** Opening DATASET RECORDS block **

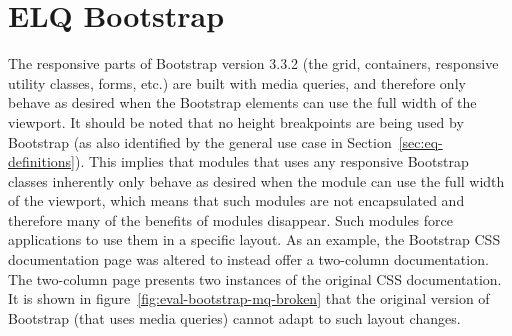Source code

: \documentclass[a4paper,11pt]{kth-mag}
\begin{document}
    \section{ELQ Bootstrap}\label{sec:eval-bootstrap}
      The \gls{responsive} parts of \gls{Bootstrap} version 3.3.2 (the grid, containers, \gls{responsive} utility classes, forms, etc.) are built with \gls{media queries}, and therefore only behave as desired when the \gls{Bootstrap} \glspl{element} can use the full width of the \gls{viewport}.
      It should be noted that no height breakpoints are being used by \gls{Bootstrap} (as also identified by the general use case in Section~\ref{sec:eq-definitions}).
      This implies that modules that uses any \gls{responsive} \gls{Bootstrap} classes inherently only behave as desired when the module can use the full width of the \gls{viewport}, which means that such modules are not \gls{encapsulated} and therefore many of the benefits of modules disappear.
      Such modules force applications to use them in a specific layout.
      As an example, the \gls{Bootstrap} \gls{CSS} documentation page was altered to instead offer a two-column documentation.
      The two-column page presents two instances of the original \gls{CSS} documentation.
      It is shown in figure~\ref{fig:eval-bootstrap-mq-broken} that the original version of \gls{Bootstrap} (that uses \gls{media queries}) cannot adapt to such layout changes.
\end{document}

** Closing DATASET RECORDS block **

Give the number of lines in the listing that contain the string "column". Write nothing else.

RESULT OF THIS EXERCISE →
2